(Stored data)
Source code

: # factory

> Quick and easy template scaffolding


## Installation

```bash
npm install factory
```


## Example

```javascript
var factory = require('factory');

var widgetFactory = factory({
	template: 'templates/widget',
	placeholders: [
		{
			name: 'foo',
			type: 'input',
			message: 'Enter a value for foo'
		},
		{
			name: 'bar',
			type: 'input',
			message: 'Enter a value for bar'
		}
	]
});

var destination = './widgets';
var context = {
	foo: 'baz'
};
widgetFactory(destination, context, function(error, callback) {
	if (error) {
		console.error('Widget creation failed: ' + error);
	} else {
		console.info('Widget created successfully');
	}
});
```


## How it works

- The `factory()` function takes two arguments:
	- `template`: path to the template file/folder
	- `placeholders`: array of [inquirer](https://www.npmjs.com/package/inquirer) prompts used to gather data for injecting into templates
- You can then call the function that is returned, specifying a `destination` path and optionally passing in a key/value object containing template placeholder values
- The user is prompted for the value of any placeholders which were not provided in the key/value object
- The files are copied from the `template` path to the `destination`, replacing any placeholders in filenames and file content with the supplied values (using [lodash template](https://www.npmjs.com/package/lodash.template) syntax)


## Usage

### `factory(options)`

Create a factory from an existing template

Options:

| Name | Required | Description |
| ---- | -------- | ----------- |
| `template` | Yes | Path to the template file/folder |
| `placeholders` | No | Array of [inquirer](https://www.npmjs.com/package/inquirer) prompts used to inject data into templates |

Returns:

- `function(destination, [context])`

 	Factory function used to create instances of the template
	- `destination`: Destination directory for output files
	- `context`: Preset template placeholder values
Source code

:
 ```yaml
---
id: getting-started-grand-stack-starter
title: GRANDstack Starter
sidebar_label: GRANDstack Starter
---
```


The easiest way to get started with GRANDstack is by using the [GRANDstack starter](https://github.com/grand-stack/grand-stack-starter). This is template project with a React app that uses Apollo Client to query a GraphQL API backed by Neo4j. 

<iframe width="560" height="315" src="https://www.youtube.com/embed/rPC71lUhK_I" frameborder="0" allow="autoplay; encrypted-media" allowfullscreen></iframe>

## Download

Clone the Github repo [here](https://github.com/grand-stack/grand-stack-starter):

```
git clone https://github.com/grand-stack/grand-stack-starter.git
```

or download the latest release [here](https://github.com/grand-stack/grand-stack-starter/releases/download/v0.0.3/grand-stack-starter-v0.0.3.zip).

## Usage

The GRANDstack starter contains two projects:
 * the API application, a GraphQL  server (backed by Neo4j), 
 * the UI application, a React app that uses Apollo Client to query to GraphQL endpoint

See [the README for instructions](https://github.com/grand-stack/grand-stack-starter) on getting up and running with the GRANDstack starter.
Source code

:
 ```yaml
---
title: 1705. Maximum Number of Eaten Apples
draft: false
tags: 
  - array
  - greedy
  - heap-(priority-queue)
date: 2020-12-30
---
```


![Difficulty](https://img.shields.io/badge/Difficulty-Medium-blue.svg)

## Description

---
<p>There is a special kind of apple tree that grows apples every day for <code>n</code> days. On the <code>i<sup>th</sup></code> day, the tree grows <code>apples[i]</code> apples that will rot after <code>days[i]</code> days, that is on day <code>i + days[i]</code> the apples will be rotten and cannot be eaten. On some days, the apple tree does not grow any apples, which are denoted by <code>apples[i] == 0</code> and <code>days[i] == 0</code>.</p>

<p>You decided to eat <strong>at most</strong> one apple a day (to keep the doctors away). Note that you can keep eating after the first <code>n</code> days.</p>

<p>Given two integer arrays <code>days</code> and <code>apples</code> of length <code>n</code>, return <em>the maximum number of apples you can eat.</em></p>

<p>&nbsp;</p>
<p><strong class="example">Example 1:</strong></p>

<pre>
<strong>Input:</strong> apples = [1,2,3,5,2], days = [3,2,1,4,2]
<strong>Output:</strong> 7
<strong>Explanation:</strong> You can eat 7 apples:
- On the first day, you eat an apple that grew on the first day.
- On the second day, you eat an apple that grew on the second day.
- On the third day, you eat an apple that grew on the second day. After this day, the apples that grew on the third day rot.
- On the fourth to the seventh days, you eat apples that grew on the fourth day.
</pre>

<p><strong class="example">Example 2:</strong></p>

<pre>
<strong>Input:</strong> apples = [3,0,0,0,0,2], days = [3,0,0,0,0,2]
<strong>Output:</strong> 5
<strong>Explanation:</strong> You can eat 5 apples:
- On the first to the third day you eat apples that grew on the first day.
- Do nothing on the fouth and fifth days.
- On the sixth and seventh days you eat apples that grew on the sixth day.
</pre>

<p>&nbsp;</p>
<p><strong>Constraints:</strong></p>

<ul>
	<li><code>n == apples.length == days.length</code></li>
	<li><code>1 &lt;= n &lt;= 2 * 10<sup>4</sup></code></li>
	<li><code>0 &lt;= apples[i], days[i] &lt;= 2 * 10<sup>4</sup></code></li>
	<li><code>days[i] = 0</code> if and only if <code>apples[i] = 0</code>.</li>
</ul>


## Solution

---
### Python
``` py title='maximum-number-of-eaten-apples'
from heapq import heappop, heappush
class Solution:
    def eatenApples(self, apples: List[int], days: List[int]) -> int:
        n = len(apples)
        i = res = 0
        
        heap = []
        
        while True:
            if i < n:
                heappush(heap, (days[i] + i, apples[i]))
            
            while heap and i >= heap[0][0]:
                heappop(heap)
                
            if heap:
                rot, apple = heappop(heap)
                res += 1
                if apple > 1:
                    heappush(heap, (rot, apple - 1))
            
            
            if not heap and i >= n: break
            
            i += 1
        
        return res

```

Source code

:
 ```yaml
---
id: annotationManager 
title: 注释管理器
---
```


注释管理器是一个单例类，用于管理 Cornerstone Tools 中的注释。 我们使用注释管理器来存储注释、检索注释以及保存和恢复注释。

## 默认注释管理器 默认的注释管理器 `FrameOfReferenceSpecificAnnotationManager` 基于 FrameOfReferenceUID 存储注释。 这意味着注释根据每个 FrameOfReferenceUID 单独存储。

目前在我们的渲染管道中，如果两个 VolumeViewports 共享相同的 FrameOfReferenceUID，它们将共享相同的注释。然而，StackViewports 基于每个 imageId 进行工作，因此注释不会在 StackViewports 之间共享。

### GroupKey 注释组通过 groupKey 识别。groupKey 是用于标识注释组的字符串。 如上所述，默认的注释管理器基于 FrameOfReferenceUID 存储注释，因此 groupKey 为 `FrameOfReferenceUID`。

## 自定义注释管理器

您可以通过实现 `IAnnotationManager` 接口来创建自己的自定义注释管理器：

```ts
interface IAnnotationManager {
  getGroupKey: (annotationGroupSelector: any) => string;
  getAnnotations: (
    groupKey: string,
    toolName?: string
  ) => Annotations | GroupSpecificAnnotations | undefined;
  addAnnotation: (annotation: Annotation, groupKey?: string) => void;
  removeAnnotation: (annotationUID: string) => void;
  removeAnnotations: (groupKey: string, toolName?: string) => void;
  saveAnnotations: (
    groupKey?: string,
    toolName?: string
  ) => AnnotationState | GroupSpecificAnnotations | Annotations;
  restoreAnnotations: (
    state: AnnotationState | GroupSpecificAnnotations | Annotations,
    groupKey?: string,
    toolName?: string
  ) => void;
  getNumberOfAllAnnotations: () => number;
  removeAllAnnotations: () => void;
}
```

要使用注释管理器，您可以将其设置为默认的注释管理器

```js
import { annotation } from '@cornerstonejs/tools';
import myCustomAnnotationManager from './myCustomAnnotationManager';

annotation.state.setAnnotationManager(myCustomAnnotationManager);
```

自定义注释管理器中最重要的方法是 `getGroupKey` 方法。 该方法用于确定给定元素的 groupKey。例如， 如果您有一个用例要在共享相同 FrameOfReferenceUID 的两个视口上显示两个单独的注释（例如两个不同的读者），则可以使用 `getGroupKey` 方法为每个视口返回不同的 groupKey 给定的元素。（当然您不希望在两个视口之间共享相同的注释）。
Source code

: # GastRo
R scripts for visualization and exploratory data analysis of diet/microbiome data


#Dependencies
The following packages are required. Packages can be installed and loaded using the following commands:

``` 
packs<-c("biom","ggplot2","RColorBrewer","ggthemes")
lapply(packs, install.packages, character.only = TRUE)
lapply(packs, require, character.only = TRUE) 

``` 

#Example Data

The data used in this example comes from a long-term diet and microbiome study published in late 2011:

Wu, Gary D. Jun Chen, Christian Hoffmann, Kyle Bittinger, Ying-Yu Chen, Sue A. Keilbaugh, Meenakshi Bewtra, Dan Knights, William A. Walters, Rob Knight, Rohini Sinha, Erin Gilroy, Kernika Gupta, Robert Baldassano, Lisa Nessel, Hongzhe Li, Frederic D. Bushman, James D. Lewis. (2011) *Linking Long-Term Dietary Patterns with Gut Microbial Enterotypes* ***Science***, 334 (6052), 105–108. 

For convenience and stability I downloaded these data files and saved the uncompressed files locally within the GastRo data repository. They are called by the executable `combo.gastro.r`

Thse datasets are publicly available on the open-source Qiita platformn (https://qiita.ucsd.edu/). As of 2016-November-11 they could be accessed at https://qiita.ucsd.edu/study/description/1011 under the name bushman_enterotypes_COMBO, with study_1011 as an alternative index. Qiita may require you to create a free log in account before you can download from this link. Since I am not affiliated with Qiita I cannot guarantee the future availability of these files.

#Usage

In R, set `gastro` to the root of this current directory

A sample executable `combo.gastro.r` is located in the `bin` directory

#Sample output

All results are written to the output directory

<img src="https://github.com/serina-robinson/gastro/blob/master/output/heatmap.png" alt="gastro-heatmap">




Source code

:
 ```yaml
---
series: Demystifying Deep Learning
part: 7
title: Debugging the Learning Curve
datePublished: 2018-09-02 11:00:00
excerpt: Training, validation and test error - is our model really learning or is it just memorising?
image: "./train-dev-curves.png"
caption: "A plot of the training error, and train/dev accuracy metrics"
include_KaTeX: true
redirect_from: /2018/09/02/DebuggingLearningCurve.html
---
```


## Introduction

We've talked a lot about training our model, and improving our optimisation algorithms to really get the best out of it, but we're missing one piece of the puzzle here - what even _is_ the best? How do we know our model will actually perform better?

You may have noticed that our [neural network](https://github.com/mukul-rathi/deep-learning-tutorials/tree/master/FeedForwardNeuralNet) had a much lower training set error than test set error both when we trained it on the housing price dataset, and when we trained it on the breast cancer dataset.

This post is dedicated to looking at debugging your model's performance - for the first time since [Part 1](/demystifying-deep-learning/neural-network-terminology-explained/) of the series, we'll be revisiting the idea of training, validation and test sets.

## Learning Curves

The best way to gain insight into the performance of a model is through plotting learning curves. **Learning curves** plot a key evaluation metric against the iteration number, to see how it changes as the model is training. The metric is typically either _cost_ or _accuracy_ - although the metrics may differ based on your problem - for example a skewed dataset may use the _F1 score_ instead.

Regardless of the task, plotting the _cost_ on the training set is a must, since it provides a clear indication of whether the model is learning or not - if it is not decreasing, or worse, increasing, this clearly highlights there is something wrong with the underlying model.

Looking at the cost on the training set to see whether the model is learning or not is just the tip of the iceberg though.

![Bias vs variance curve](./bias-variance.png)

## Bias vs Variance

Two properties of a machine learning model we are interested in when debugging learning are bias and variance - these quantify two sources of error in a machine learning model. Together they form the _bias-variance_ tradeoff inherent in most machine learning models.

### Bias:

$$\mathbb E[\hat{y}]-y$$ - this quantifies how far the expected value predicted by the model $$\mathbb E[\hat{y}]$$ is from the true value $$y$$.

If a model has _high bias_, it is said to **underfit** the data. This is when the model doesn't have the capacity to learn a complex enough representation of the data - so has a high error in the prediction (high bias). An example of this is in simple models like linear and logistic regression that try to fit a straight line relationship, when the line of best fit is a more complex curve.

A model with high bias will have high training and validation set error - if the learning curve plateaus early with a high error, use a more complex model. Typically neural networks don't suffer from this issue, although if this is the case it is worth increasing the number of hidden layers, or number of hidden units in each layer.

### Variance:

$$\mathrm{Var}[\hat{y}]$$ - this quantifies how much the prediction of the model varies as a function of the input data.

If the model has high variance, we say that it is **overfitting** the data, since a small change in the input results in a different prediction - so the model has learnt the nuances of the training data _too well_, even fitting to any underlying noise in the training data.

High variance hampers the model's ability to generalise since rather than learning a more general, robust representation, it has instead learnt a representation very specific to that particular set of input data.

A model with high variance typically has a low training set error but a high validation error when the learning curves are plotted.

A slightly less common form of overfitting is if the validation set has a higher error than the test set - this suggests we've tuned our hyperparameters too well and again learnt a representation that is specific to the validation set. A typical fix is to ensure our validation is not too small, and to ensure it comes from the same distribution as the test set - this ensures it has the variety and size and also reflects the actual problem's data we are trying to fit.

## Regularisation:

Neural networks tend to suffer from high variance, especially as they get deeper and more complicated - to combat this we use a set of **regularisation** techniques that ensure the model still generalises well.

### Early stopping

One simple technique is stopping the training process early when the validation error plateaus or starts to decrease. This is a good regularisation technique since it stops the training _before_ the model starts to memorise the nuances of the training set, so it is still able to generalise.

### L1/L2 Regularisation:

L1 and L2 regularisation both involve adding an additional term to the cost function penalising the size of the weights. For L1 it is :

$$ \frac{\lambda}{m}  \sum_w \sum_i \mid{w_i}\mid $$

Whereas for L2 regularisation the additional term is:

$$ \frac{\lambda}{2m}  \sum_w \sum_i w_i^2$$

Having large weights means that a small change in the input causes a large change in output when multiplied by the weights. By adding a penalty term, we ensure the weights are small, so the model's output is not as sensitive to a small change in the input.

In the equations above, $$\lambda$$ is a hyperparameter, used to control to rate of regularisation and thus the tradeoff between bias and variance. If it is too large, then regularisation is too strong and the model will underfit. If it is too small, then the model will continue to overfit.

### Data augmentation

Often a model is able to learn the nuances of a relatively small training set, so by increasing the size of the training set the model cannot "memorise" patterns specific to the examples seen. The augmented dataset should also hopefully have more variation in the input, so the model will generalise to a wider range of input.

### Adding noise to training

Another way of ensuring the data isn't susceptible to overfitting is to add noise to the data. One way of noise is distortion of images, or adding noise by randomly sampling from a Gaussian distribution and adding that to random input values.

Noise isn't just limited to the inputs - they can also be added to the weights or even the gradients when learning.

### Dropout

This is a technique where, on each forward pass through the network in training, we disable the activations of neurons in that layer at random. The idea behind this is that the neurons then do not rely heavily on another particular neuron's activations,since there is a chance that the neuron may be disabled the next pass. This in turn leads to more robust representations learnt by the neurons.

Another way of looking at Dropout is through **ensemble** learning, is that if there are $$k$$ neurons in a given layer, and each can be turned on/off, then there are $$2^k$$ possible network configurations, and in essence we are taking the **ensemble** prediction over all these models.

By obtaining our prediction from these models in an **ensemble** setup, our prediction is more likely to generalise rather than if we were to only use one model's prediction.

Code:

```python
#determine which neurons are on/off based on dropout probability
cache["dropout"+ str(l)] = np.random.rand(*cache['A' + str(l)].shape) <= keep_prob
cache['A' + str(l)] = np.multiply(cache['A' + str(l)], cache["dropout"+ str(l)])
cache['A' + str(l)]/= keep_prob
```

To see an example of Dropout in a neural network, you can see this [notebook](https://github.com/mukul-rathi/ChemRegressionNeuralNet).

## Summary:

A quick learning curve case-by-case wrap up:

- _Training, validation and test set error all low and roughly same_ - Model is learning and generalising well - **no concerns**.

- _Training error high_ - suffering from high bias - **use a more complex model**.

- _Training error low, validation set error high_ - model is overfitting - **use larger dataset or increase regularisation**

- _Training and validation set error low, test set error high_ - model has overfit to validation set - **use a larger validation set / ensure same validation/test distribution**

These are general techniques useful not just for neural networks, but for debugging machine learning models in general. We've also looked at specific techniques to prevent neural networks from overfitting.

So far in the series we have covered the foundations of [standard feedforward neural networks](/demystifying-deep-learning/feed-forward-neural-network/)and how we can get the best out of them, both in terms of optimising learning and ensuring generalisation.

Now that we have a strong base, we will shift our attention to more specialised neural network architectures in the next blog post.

*ASSIGNMENT:* Count how many lines in the data above hold "idea", and give that number by itself.

*RESPONSE BELOW:* 2